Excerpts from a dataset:
╔══

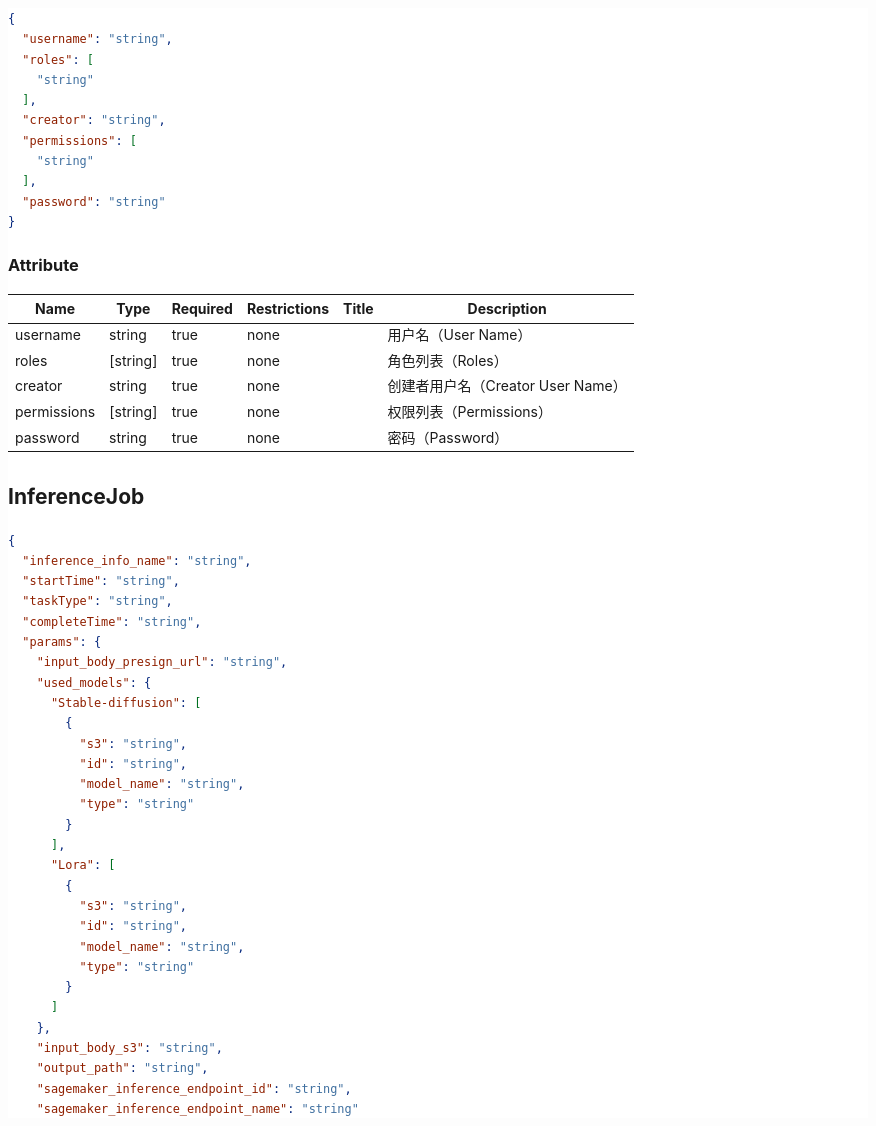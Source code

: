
 ```json
{
  "username": "string",
  "roles": [
    "string"
  ],
  "creator": "string",
  "permissions": [
    "string"
  ],
  "password": "string"
}

```

### Attribute

|Name|Type|Required|Restrictions|Title|Description|
|---|---|---|---|---|---|
|username|string|true|none||用户名（User Name）|
|roles|[string]|true|none||角色列表（Roles）|
|creator|string|true|none||创建者用户名（Creator User Name）|
|permissions|[string]|true|none||权限列表（Permissions）|
|password|string|true|none||密码（Password）|

<h2 id="tocS_InferenceJob">InferenceJob</h2>

<a id="schemainferencejob"></a>
<a id="schema_InferenceJob"></a>
<a id="tocSinferencejob"></a>
<a id="tocsinferencejob"></a>

```json
{
  "inference_info_name": "string",
  "startTime": "string",
  "taskType": "string",
  "completeTime": "string",
  "params": {
    "input_body_presign_url": "string",
    "used_models": {
      "Stable-diffusion": [
        {
          "s3": "string",
          "id": "string",
          "model_name": "string",
          "type": "string"
        }
      ],
      "Lora": [
        {
          "s3": "string",
          "id": "string",
          "model_name": "string",
          "type": "string"
        }
      ]
    },
    "input_body_s3": "string",
    "output_path": "string",
    "sagemaker_inference_endpoint_id": "string",
    "sagemaker_inference_endpoint_name": "string"
```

╚══

TASK STATEMENT: Repeat the records word for word and drop any pictures.

ANSWER FOR THE TASK:
Source code

:
 ```json
{
  "username": "string",
  "roles": [
    "string"
  ],
  "creator": "string",
  "permissions": [
    "string"
  ],
  "password": "string"
}

```

### Attribute

|Name|Type|Required|Restrictions|Title|Description|
|---|---|---|---|---|---|
|username|string|true|none||用户名（User Name）|
|roles|[string]|true|none||角色列表（Roles）|
|creator|string|true|none||创建者用户名（Creator User Name）|
|permissions|[string]|true|none||权限列表（Permissions）|
|password|string|true|none||密码（Password）|

<h2 id="tocS_InferenceJob">InferenceJob</h2>

<a id="schemainferencejob"></a>
<a id="schema_InferenceJob"></a>
<a id="tocSinferencejob"></a>
<a id="tocsinferencejob"></a>

```json
{
  "inference_info_name": "string",
  "startTime": "string",
  "taskType": "string",
  "completeTime": "string",
  "params": {
    "input_body_presign_url": "string",
    "used_models": {
      "Stable-diffusion": [
        {
          "s3": "string",
          "id": "string",
          "model_name": "string",
          "type": "string"
        }
      ],
      "Lora": [
        {
          "s3": "string",
          "id": "string",
          "model_name": "string",
          "type": "string"
        }
      ]
    },
    "input_body_s3": "string",
    "output_path": "string",
    "sagemaker_inference_endpoint_id": "string",
    "sagemaker_inference_endpoint_name": "string"
```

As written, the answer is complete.